In its inaugural year in 1969, the original incarnation of the future TI RBAF had limited courses and facilities. Over the subsequent thirty-four years, it evolved significantly; notably professionally qualified instructors, along with advanced teaching aids. The institute currently comprises eight key sub-units, offering a diverse range of courses to RBAF personnel of all service branches. Approximately one-hundred courses conducted annually; including multiple intakes of basic training, which until recently had a duration of six months (twenty-four weeks training) for male recruits and three months (twelve weeks) for females. Basic recruit training covers physical training, drill training, weapon training, Method of Instruction courses, and academic courses through the School of Studies. The academic programmes include courses for Boy's Company up to 'O' Level (high-school examination level), technical training for military technicians and mechanics, Basic Malay courses for Loan Service Personnel, and English language courses for native RBAF personnel, including non-commissioned officers (NCOs).

In 1990, the TI RBAF introduced the Officers' Development Wing, tasked with the comprehensive development of officers in the RBAF. This includes preparation for advanced courses, and conducting promotion examinations (PROMEX) involving both theoretical and practical elements. Collaborating with the Directorate of Training, the department also organises international-level seminars for officers (Majors) before they pursue the staff college course. Renowned lecturers from institutions such as the Universiti Brunei Darussalam, ASEAN, and Europe have been invited to contribute to the success of these seminars. As a result of the RBAF's recognition of lifelong learning and the advancements in globalisation and technology, the military branch also provides academic courses in international affairs, military technology, war studies, and ASEAN and Brunei studies to its soldiers as well as their regional counterparts.

Essential characteristics, such as courage, piety, loyalty, and professionalism, that the Ministry of Defence (MINDEF) has established via the RBAF. Starting with the 170th male intake course in 2023, the basic military training course was reduced to fourteen weeks duration, compared to its previous twenty-four week duration, (however, the earlier 158th entry had taken thirty-one weeks) under the RBAF's strategic plan to be more balanced and specialised, whilst maintaining standards and intended results. These adjustments mean that up to 960 recruits can now be trained each year. Passing out parades are occasionally reviewed by senior officers from the militaries of other countries, in addition to local commanders and family members of the graduating recruits.

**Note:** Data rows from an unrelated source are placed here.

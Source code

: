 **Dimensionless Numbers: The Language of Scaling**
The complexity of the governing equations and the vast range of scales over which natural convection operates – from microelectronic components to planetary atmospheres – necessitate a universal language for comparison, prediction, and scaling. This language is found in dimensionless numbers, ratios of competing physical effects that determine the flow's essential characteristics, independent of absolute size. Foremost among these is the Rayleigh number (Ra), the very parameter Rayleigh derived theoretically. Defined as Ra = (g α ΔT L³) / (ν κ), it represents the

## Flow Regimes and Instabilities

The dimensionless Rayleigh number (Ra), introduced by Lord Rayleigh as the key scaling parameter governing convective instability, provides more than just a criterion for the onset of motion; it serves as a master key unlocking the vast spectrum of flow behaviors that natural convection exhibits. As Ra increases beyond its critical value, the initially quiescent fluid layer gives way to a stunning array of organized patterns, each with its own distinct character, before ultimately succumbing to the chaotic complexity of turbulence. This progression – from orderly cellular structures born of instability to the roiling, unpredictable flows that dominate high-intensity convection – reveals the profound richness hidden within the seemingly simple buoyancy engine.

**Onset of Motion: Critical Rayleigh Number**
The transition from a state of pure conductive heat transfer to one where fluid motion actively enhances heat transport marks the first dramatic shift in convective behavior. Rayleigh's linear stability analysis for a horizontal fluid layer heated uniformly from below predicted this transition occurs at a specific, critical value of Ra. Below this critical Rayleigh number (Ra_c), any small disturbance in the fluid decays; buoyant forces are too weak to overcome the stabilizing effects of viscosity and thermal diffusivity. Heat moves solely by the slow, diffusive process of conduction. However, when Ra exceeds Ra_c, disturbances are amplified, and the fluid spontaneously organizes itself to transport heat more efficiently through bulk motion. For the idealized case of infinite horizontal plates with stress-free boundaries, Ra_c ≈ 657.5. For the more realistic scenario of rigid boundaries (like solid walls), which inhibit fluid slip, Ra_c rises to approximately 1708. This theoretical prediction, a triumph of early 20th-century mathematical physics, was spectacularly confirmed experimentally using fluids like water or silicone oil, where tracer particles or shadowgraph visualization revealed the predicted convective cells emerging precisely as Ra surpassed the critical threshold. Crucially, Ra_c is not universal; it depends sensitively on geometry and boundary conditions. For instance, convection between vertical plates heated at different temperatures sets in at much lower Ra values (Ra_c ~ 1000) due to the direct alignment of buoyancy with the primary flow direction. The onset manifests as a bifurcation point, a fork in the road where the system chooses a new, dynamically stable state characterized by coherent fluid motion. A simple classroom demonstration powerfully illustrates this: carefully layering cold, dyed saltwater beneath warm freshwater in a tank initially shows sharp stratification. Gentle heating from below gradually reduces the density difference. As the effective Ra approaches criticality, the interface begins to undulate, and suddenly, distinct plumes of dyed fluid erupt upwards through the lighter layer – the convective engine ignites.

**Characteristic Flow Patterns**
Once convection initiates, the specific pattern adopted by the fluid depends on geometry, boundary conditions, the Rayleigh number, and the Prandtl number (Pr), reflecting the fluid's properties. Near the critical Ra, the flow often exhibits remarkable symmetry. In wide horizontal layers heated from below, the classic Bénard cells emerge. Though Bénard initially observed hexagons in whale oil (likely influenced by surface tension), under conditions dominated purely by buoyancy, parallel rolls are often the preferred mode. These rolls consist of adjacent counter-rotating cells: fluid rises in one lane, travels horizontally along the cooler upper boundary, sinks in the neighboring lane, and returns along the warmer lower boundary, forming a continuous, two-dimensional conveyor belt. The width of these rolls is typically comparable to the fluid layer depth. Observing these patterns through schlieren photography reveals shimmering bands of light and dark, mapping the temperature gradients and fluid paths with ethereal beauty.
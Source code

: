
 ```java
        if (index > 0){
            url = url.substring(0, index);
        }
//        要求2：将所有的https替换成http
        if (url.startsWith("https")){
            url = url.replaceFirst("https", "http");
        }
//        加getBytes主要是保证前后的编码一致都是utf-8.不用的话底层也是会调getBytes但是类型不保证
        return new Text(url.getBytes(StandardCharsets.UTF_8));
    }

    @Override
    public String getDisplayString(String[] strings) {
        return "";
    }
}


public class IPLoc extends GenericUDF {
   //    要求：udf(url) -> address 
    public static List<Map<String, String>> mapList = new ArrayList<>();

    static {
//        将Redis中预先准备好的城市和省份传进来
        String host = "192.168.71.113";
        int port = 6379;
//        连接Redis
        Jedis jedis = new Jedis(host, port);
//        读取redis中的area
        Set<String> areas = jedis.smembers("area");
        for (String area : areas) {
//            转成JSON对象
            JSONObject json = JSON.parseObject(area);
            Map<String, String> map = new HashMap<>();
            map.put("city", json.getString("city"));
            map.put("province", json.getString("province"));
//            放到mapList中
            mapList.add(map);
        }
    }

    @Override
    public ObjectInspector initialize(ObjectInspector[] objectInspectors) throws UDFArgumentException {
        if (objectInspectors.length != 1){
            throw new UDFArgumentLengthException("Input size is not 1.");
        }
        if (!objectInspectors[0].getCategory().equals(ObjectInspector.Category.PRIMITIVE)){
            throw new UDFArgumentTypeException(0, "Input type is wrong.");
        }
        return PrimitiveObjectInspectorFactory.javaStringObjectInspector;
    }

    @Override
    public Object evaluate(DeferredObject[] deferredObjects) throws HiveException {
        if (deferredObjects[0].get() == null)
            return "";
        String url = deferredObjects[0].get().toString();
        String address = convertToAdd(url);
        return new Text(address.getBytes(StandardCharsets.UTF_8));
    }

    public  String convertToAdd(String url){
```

The troops participate in shooting events like the International Skill at Arms Meeting, which has been a yearly staple for the RBAF since independence, in an effort to enhance their marksmanship. Every year, teams from the Australian Defence Force, Singapore Armed Forces, Royal Gurkha Rifles based there, Malaysian Armed Forces, Royal Brunei Police Force, and Singapore Armed Forces compete for the title and recognition as the best in the area. By the same token, these contests also improve friendship, confidence-building, transparency, and teamwork.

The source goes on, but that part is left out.